In Harold and Kumar Escape From Guantanamo Bay (240 screens), a guy born in New Jersey (of Indian descent) and a guy born in South Korea are mistaken for terrorists. Hong Kong director Wong Kar-wai came to America to direct the English-language My Blueberry Nights (32 screens). An English guy, Martin McDonagh, directs two Irish guys, Colin Farrell and Brendan Gleeson, in a movie set in Belgium, In Bruges (30 screens). The Band's Visit (19 screens) is directed by an Israeli filmmaker and features a band of Egyptians lost in Israel. The great Taiwanese filmmaker Hou Hsiao-hsien headed to France to make The Flight of the Red Balloon (13 screens), in French. American Harmony Korine also set his new Mister Lonely (7 screens) in France and Scotland, with a Mexican actor playing the lead and speaking English. Here's my favorite: the Japanese-born Masayuki Ochiai directs Shutter (20 screens), an American remake of a Japanese horror film, with American actors filmed in Japan -- except that the actors are actually from Canada and Australia, playing Americans.

Then there's the re-release of Jean-Luc Godard's Contempt (1 screen), which is in French, English, Italian and German as people from all over the world assemble in Italy to shoot a film of Homer's "The Odyssey." Godard deliberately plays with cross-cultural divides rather than simply ignoring them, using them to heighten the characters' sense of alienation. The great German director Fritz Lang stars as himself, and he was another example of a cross-cultural filmmaker. In Germany, he enjoyed unlimited budgets and power, and made astonishing, dazzling epics filled with special effects and fascinating criminal masterminds. Eventually he found himself increasingly at odds with the rising Nazi regime. According to legend (perpetuated by Lang himself), Hitler asked him to join the party to make propaganda films, Lang politely agreed and fled the country that night. In the United States he was relegated to second-rate pictures and though he never lost his exemplary skill and signature style, he never regained that level of prestige (he never received a single Oscar nomination, for example).

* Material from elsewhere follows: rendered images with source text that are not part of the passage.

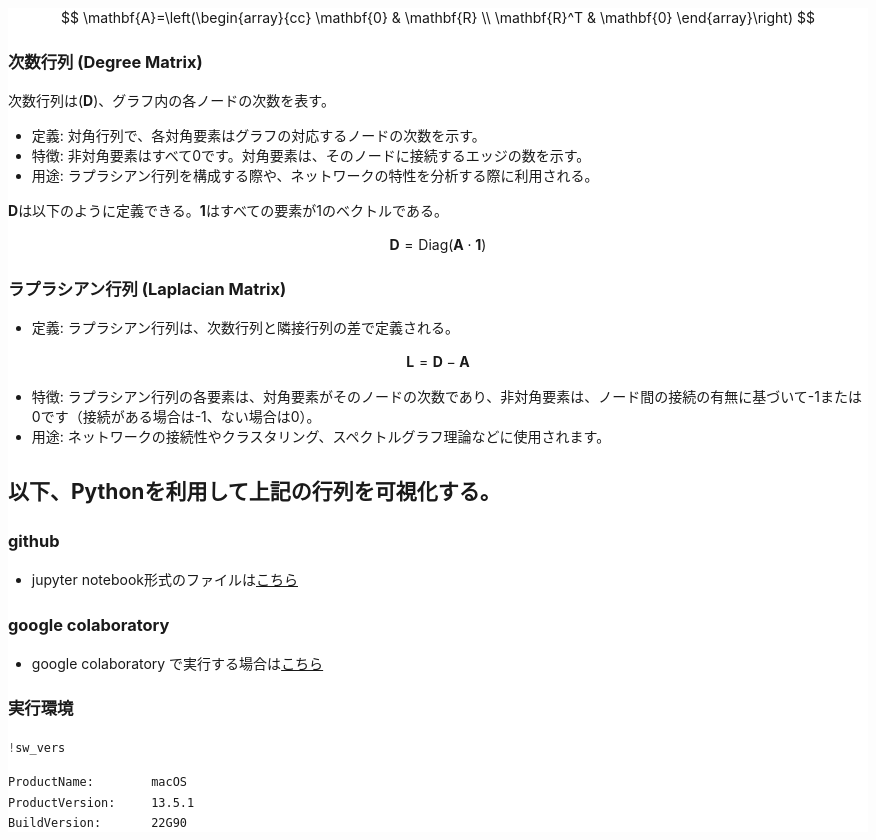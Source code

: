$$
\mathbf{A}=\left(\begin{array}{cc}
\mathbf{0} & \mathbf{R} \\
\mathbf{R}^T & \mathbf{0}
\end{array}\right)
$$


### 次数行列 (Degree Matrix)

次数行列は$\left(\mathbf{D}\right)$、グラフ内の各ノードの次数を表す。

- 定義: 対角行列で、各対角要素はグラフの対応するノードの次数を示す。
- 特徴: 非対角要素はすべて0です。対角要素は、そのノードに接続するエッジの数を示す。
- 用途: ラプラシアン行列を構成する際や、ネットワークの特性を分析する際に利用される。


$\mathbf{D}$は以下のように定義できる。$\mathbf{1}$はすべての要素が1のベクトルである。

$$
\mathbf{D}=\text{Diag}\left(\mathbf{A} \cdot \mathbf{1}\right)
$$




### ラプラシアン行列 (Laplacian Matrix)


- 定義: ラプラシアン行列は、次数行列と隣接行列の差で定義される。

$$
\mathbf{L} = \mathbf{D} - \mathbf{A}
$$

- 特徴: ラプラシアン行列の各要素は、対角要素がそのノードの次数であり、非対角要素は、ノード間の接続の有無に基づいて-1または0です（接続がある場合は-1、ない場合は0）。
- 用途: ネットワークの接続性やクラスタリング、スペクトルグラフ理論などに使用されます。

## 以下、Pythonを利用して上記の行列を可視化する。

### github
- jupyter notebook形式のファイルは[こちら](https://github.com/hiroshi0530/wa-src/blob/master/rec/graph/01/01_nb.ipynb)

### google colaboratory
- google colaboratory で実行する場合は[こちら](https://colab.research.google.com/github/hiroshi0530/wa-src/blob/master/rec/graph/01/01_nb.ipynb)

### 実行環境


```python
!sw_vers
```

    ProductName:		macOS
    ProductVersion:		13.5.1
    BuildVersion:		22G90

Here's the question: what do any of these people know about working in other countries and cultures? Why should they be allowed to get away with it? Even if they research and study, they'll never fully grasp the thing outside their own realm of experience. It's a tough question. Well, let's consider the alternative: each filmmaker stays put, exactly where he or she was born and makes only contemporary films about things they know. That might be interesting, but we wouldn't have anywhere near the broad spectrum of film that exists today. The fact is that the best artists are curious about other cultures, and it's good to explore and learn, even if we make mistakes in doing so. And goodness knows, a lot of films have made mistakes (including some of the titles listed above), from the early depictions of African-Americans as humble servants to Memoirs of a Geisha, which tried to pass off Chinese and Japanese actors as an all-purpose, English-speaking, exotically Asian cast of characters. As long as we keep trying: it's better than ignorance, hate and fear.